Впервые я замечаю, как странно звучит его голос — он похож на эхо.

— Этот мир — поскольку я заметил его особенности, я их изучал, — превратил меня из гордого и сильного человека неизвестно во что. — Мэр останавливается у моих ног. — Ты как-то сказал, что война превращает людей в чудовищ, Тодд. Так вот: знание делает то же самое. Когда ты слишком хорошо знаешь своего ближнего, знаешь его слабости, жуткие мечты и чаяния, управлять им становится до смешного легко. — Он горько усмехается. — Только глупцы и простаки могут по-настоящему ужиться с Шумом, Тодд. А тонкие и чувствительные люди, как мы с тобой, страдают от него. И мы вынуждены управлять простаками — ради их и нашего блага.

Он умолкает, глядя в пустоту. Я начинаю сильнее дергать веревки.

— Ты меня изменил, Тодд, — повторяет он. ? Ты сделал меня лучше. Но только затем, чтобы я наконец увидел, какой я плохой. Я этого не знал, пока мне было не с чем сравнивать. Я казался себе неплохим человеком. — Он замирает надо мной. — Но ты открыл мне глаза.

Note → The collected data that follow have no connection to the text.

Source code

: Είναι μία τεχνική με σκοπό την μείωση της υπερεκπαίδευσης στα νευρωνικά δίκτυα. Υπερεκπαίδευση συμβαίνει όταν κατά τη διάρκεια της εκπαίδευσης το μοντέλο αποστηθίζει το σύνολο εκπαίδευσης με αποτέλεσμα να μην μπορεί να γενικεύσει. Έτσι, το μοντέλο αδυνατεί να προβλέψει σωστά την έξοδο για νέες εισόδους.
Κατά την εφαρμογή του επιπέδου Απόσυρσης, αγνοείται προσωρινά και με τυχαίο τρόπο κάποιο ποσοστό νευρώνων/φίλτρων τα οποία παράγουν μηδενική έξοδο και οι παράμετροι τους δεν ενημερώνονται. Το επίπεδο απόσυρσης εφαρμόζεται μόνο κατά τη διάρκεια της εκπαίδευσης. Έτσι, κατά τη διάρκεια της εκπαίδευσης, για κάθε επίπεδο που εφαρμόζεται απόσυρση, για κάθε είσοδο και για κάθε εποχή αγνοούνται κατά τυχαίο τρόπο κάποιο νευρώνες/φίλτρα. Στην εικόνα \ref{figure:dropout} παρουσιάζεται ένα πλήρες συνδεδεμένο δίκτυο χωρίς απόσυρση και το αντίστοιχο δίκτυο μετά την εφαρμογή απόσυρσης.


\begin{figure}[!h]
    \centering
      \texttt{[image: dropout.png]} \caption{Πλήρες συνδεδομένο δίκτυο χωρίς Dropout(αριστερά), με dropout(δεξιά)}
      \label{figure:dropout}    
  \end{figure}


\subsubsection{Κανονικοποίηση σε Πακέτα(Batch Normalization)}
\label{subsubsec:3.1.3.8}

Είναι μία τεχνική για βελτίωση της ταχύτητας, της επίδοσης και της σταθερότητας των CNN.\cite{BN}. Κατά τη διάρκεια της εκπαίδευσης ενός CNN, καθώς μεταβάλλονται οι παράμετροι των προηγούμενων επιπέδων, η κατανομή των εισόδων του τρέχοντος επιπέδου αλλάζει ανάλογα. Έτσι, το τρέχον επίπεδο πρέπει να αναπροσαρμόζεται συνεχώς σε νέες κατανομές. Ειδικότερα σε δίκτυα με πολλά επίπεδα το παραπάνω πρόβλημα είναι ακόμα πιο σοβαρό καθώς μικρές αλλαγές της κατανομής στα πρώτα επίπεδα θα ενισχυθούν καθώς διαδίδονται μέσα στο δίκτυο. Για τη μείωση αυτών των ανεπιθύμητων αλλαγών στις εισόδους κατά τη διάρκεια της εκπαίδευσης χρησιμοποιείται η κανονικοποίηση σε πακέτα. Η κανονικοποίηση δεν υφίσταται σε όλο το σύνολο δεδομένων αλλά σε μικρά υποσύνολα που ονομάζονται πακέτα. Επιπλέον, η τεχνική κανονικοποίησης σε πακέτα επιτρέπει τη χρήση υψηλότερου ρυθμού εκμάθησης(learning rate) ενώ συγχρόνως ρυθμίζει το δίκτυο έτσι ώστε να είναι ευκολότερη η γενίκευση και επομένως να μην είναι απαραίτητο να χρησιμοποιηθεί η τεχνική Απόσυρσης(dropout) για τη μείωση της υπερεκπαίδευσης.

— Ты был плохим с самого начала, — говорю я. — Я тут ни при чем.

— Еще как при чем, Тодд. Помнишь тот гул у себя в голове, гул, который нас соединял? Это было все доброе во мне, моя добрая сторона, которую я увидел лишь благодаря тебе. Через тебя. — Его глаза чернеют. — А потом появился Бен, и ты решил это отобрать. На мгновение я познал в себе добро, Тодд, Хьюитт, и за этот грех, за грех самопознания… — он начинает развязывать мне ноги, — один из нас должен умереть.